Excerpts from a dataset
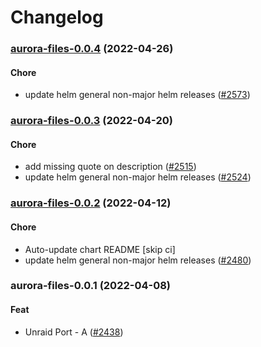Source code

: # Changelog<br>


<a name="aurora-files-0.0.4"></a>
### [aurora-files-0.0.4](https://github.com/truecharts/apps/compare/aurora-files-0.0.3...aurora-files-0.0.4) (2022-04-26)

#### Chore

* update helm general non-major helm releases ([#2573](https://github.com/truecharts/apps/issues/2573))



<a name="aurora-files-0.0.3"></a>
### [aurora-files-0.0.3](https://github.com/truecharts/apps/compare/aurora-files-0.0.2...aurora-files-0.0.3) (2022-04-20)

#### Chore

* add missing quote on description ([#2515](https://github.com/truecharts/apps/issues/2515))
* update helm general non-major helm releases ([#2524](https://github.com/truecharts/apps/issues/2524))



<a name="aurora-files-0.0.2"></a>
### [aurora-files-0.0.2](https://github.com/truecharts/apps/compare/aurora-files-0.0.1...aurora-files-0.0.2) (2022-04-12)

#### Chore

* Auto-update chart README [skip ci]
* update helm general non-major helm releases ([#2480](https://github.com/truecharts/apps/issues/2480))



<a name="aurora-files-0.0.1"></a>
### aurora-files-0.0.1 (2022-04-08)

#### Feat

* Unraid Port - A ([#2438](https://github.com/truecharts/apps/issues/2438))
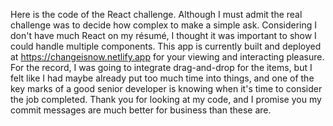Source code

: Here is the code of the React challenge. Although I must admit the real challenge was to decide how complex to make a simple ask. Considering I don't have much React on my résumé, I thought it was important to show I could handle multiple components. This app is currently built and deployed at https://changeisnow.netlify.app for your viewing and interacting pleasure. For the record, I was going to integrate drag-and-drop for the items, but I felt like I had maybe already put too much time into things, and one of the key marks of a good senior developer is knowing when it's time to consider the job completed. Thank you for looking at my code, and I promise you my commit messages are much better for business than these are.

**Problem statement**
Work through the records line by line and tally those that include the word "name". Give the number alone.

**Task output**
4